- [ASSIGNED TASK]
The answer is the data repeated in full, with no pictures included.
++++
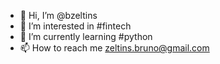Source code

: - 👋 Hi, I’m @bzeltins
- 👀 I’m interested in #fintech
- 🌱 I’m currently learning #python
- 📫 How to reach me zeltins.bruno@gmail.com

<!---
bzeltins/bzeltins is a ✨ special ✨ repository because its `README.md` (this file) appears on your GitHub profile.
You can click the Preview link to take a look at your changes.
--->
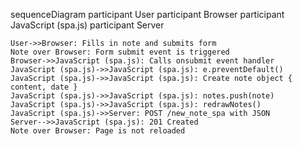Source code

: sequenceDiagram
    participant User
    participant Browser
    participant JavaScript (spa.js)
    participant Server

    User->>Browser: Fills in note and submits form
    Note over Browser: Form submit event is triggered
    Browser->>JavaScript (spa.js): Calls onsubmit event handler
    JavaScript (spa.js)->>JavaScript (spa.js): e.preventDefault()
    JavaScript (spa.js)->>JavaScript (spa.js): Create note object { content, date }
    JavaScript (spa.js)->>JavaScript (spa.js): notes.push(note)
    JavaScript (spa.js)->>JavaScript (spa.js): redrawNotes()
    JavaScript (spa.js)->>Server: POST /new_note_spa with JSON
    Server-->>JavaScript (spa.js): 201 Created
    Note over Browser: Page is not reloaded
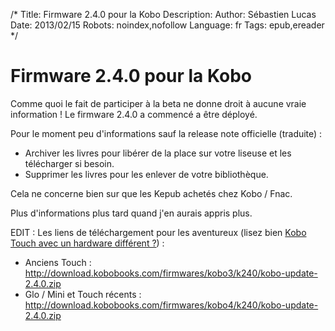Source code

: /*
Title: Firmware 2.4.0 pour la Kobo
Description: 
Author: Sébastien Lucas
Date: 2013/02/15
Robots: noindex,nofollow
Language: fr
Tags: epub,ereader
*/
# Firmware 2.4.0 pour la Kobo

Comme quoi le fait de participer à la beta ne donne droit à aucune vraie information ! Le firmware 2.4.0 a commencé a être déployé.

Pour le moment peu d'informations sauf la release note officielle (traduite) :
*	Archiver les livres pour libérer de la place sur votre liseuse et les télécharger si besoin.
*	Supprimer les livres pour les enlever de votre bibliothèque.

Cela ne concerne bien sur que les Kepub achetés chez Kobo / Fnac.

Plus d'informations plus tard quand j'en aurais appris plus.

EDIT : Les liens de téléchargement pour les aventureux (lisez bien [Kobo Touch avec un hardware différent ?](/blog/kobo-ereader-touch-51)) :
*	Anciens Touch : http://download.kobobooks.com/firmwares/kobo3/k240/kobo-update-2.4.0.zip
*	Glo / Mini et Touch récents : http://download.kobobooks.com/firmwares/kobo4/k240/kobo-update-2.4.0.zip

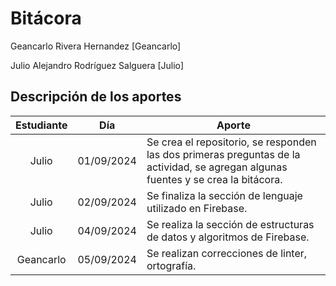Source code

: # Bitácora

Geancarlo Rivera Hernandez [Geancarlo]

Julio Alejandro Rodríguez Salguera [Julio]

## Descripción de los aportes

| Estudiante|     Día    | Aporte
|   :---:   |    :---:   | -----------
|   Julio   | 01/09/2024 | Se crea el repositorio, se responden las dos primeras preguntas de la actividad, se agregan algunas fuentes y se crea la bitácora.
|   Julio   | 02/09/2024 | Se finaliza la sección de lenguaje utilizado en Firebase.
|   Julio   | 04/09/2024 | Se realiza la sección de estructuras de datos y algoritmos de Firebase.
| Geancarlo | 05/09/2024 | Se realizan correcciones de linter, ortografía.

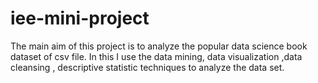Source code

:# iee-mini-project
The main aim of this project is to analyze the popular data science book dataset of csv file. In this I use the data mining, data visualization ,data cleansing , descriptive statistic techniques to analyze the data set.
++++
- [REPLY TO THE TASK]
Source code

: - 👋 Hi, I’m @bzeltins
- 👀 I’m interested in #fintech
- 🌱 I’m currently learning #python
- 📫 How to reach me zeltins.bruno@gmail.com

<!---
bzeltins/bzeltins is a ✨ special ✨ repository because its `README.md` (this file) appears on your GitHub profile.
You can click the Preview link to take a look at your changes.
--->
Source code

: sequenceDiagram
    participant User
    participant Browser
    participant JavaScript (spa.js)
    participant Server

    User->>Browser: Fills in note and submits form
    Note over Browser: Form submit event is triggered
    Browser->>JavaScript (spa.js): Calls onsubmit event handler
    JavaScript (spa.js)->>JavaScript (spa.js): e.preventDefault()
    JavaScript (spa.js)->>JavaScript (spa.js): Create note object { content, date }
    JavaScript (spa.js)->>JavaScript (spa.js): notes.push(note)
    JavaScript (spa.js)->>JavaScript (spa.js): redrawNotes()
    JavaScript (spa.js)->>Server: POST /new_note_spa with JSON
    Server-->>JavaScript (spa.js): 201 Created
    Note over Browser: Page is not reloaded
Source code

: /*
Title: Firmware 2.4.0 pour la Kobo
Description: 
Author: Sébastien Lucas
Date: 2013/02/15
Robots: noindex,nofollow
Language: fr
Tags: epub,ereader
*/
# Firmware 2.4.0 pour la Kobo

Comme quoi le fait de participer à la beta ne donne droit à aucune vraie information ! Le firmware 2.4.0 a commencé a être déployé.

Pour le moment peu d'informations sauf la release note officielle (traduite) :
*	Archiver les livres pour libérer de la place sur votre liseuse et les télécharger si besoin.
*	Supprimer les livres pour les enlever de votre bibliothèque.

Cela ne concerne bien sur que les Kepub achetés chez Kobo / Fnac.

Plus d'informations plus tard quand j'en aurais appris plus.

EDIT : Les liens de téléchargement pour les aventureux (lisez bien [Kobo Touch avec un hardware différent ?](/blog/kobo-ereader-touch-51)) :
*	Anciens Touch : http://download.kobobooks.com/firmwares/kobo3/k240/kobo-update-2.4.0.zip
*	Glo / Mini et Touch récents : http://download.kobobooks.com/firmwares/kobo4/k240/kobo-update-2.4.0.zip

Source code

: # Bitácora

Geancarlo Rivera Hernandez [Geancarlo]

Julio Alejandro Rodríguez Salguera [Julio]

## Descripción de los aportes

| Estudiante|     Día    | Aporte
|   :---:   |    :---:   | -----------
|   Julio   | 01/09/2024 | Se crea el repositorio, se responden las dos primeras preguntas de la actividad, se agregan algunas fuentes y se crea la bitácora.
|   Julio   | 02/09/2024 | Se finaliza la sección de lenguaje utilizado en Firebase.
|   Julio   | 04/09/2024 | Se realiza la sección de estructuras de datos y algoritmos de Firebase.
| Geancarlo | 05/09/2024 | Se realizan correcciones de linter, ortografía.

Source code

:# iee-mini-project
The main aim of this project is to analyze the popular data science book dataset of csv file. In this I use the data mining, data visualization ,data cleansing , descriptive statistic techniques to analyze the data set.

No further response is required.